Я снова сажусь и убираю звук, потом выключаю и сам экран. Стена напротив снова обретает унылый и стерильный белый цвет.
Почему они не говорят ничего о погибших солдатах? Только в нашем отряде погибло двое, и я знаю, что третий отряд потерял еще больше. Они даже не упомянули о бунтовщиках, которых мы убили. Я не вел им счет, но я помню, как много мы стреляли. Я знаю точно, что мы убили сотни гражданских – да, вооруженных повстанцев, которые пытались нас прикончить, но все же обитателей КК и граждан САС. Похоже, в новостях упоминают лишь минимально правдоподобное количество жертв, которое могло быть в обвалившемся здании, и дают этому самое примитивное объяснение, какое возможно.
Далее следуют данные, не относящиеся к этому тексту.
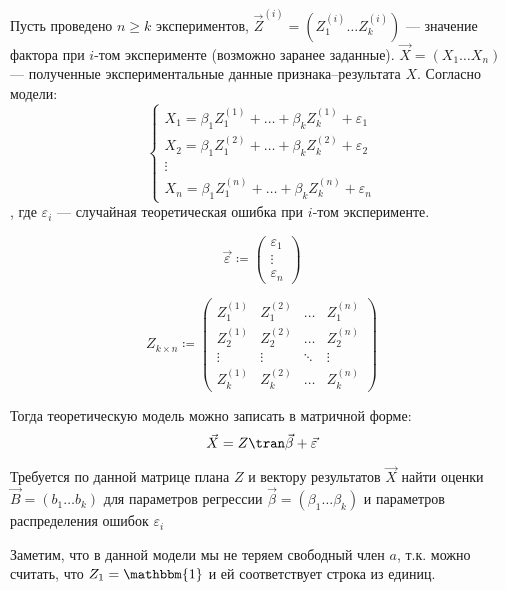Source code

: Пусть проведено \(n \geq k\) экспериментов, \(\vec{Z}^{(i)} = (Z_1^{(i)} \dots Z_k^{(i)})\) --- значение фактора при \(i\)-том эксперименте (возможно заранее заданные). \(\vec{X} = (X_1 \dots X_n)\) --- полученные экспериментальные данные признака--результата \(X\). Согласно модели:
\[\begin{cases}
        X_1 = \beta_1 Z_1^{(1)} + \dots + \beta_k Z_k^{(1)} + \varepsilon_1 \\
        X_2 = \beta_1 Z_1^{(2)} + \dots + \beta_k Z_k^{(2)} + \varepsilon_2 \\
        \vdots                                                              \\
        X_n = \beta_1 Z_1^{(n)} + \dots + \beta_k Z_k^{(n)} + \varepsilon_n
    \end{cases}\]
, где \(\varepsilon_i\) --- случайная теоретическая ошибка при \(i\)-том эксперименте.
\begin{notation}
    \[\vec{\varepsilon} \coloneqq \begin{pmatrix}
            \varepsilon_1 \\
            \vdots        \\
            \varepsilon_n
        \end{pmatrix}\]
\end{notation}
\begin{notation}
    \[Z_{k \times n} \coloneqq \begin{pmatrix}
            Z_1^{(1)} & Z_1^{(2)} & \dots  & Z_1^{(n)} \\
            Z_2^{(1)} & Z_2^{(2)} & \dots  & Z_2^{(n)} \\
            \vdots    & \vdots    & \ddots & \vdots    \\
            Z_k^{(1)} & Z_k^{(2)} & \dots  & Z_k^{(n)}
        \end{pmatrix}\]
\end{notation}

Тогда теоретическую модель можно записать в матричной форме:
\[\vec{X} = Z\tran \vec{\beta} + \vec{\varepsilon}\]

Требуется по данной матрице плана \(Z\) и вектору результатов \(\vec{X}\) найти оценки \(\vec{B} = (b_1 \dots b_k)\) для параметров регрессии \(\vec{\beta} = (\beta_1 \dots \beta_k)\) и параметров распределения ошибок \(\varepsilon_i\)

\begin{remark}
    Заметим, что в данной модели мы не теряем свободный член \(a\), т.к. можно считать, что \(Z_1 = \mathbbm{1}\) и ей соответствует строка из единиц.
\end{remark}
Я не питаю теплых чувств к вооруженным ублюдкам, которые стреляли в нас и вынуждали к ответному огню из превосходящего оружия, но вот высотка впивалась отравленным шипом в мою совесть с тех пор, как я увидел рушащиеся друг на друга этажи. Не все люди внутри были бунтовщиками, но я убил их. Случайно, разумеется, но все же они мертвы, и я был тем, кто нажал на кнопку пуска. Они не подорвались в нелегальной химлаборатории. Я знаю, что армии это известно – черт, да камеры наших шлемов записали все в высоком разрешении и в 3D!
Так почему они притворяются, что не знают? Почему уверяют, что взрыв высотки был случайностью?
Я вспоминаю все новости, что смотрел, пока жил с мамой в КК. Если все дурные вести так смягчают, чтобы у народа резьбу не сорвало, значит, дела наши куда хуже, чем я думал.
* * *
Чуть позже мне удается покинуть палату, и настроение становится получше. Капрал Миллер достает для меня кресло-коляску с электроприводом и после небольшой лекции о принципах вождения и больничных ПДД выводит меня на первую прогулку.
– Куда хочешь пойти? – спрашивает она, пока мы катимся по коридору. Во всем госпитале такая же минималистическая обстановка, как в моей комнате, – мебель из нержавейки, белые стены без украшений и ковровое покрытие унылого асфальтового цвета.
– Не знаю. Есть здесь место, куда стоит сходить? Желательно, чтобы там были цвета поразнообразнее.
– На верхнем этаже есть комната отдыха, на нижнем – кафетерий. Можешь попробовать твердую пищу, если хочешь. Доктор говорит, твой кишечник уже должен с ней справляться.
– Заманчивое предложение, – говорю я. – Кормежка приличная?
– О да. Традиционный армейский набор выпечки и три варианта кофе, – отвечает она с легкой улыбкой. – Мы не экономим на питании наших гостей.
– Тогда пойдем. Умираю как хочу чего-нибудь наконец пожевать.
* * *
Кафетерий выглядит повеселее, чем остальной госпиталь. На подоконниках окон-проекций – горшки с пластиковыми цветами. За окнами – тихий пляж, что, скорее всего, ни капли не похоже на реальный пейзаж снаружи. Я знаю, что на берегах Великих озер немного осталось незасоренных мест, и если что и сохранилось, то в богатых пригородах, а не рядом с военным объектом.